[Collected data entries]

* * * * *

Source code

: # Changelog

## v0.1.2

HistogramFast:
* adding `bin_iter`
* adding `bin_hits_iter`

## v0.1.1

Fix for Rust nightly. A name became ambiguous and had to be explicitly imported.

* * * * *

> Instructions to follow: Write out all the records above again, exactly as they stand.

> Response to the exercise:
Source code

: # Changelog

## v0.1.2

HistogramFast:
* adding `bin_iter`
* adding `bin_hits_iter`

## v0.1.1

Fix for Rust nightly. A name became ambiguous and had to be explicitly imported.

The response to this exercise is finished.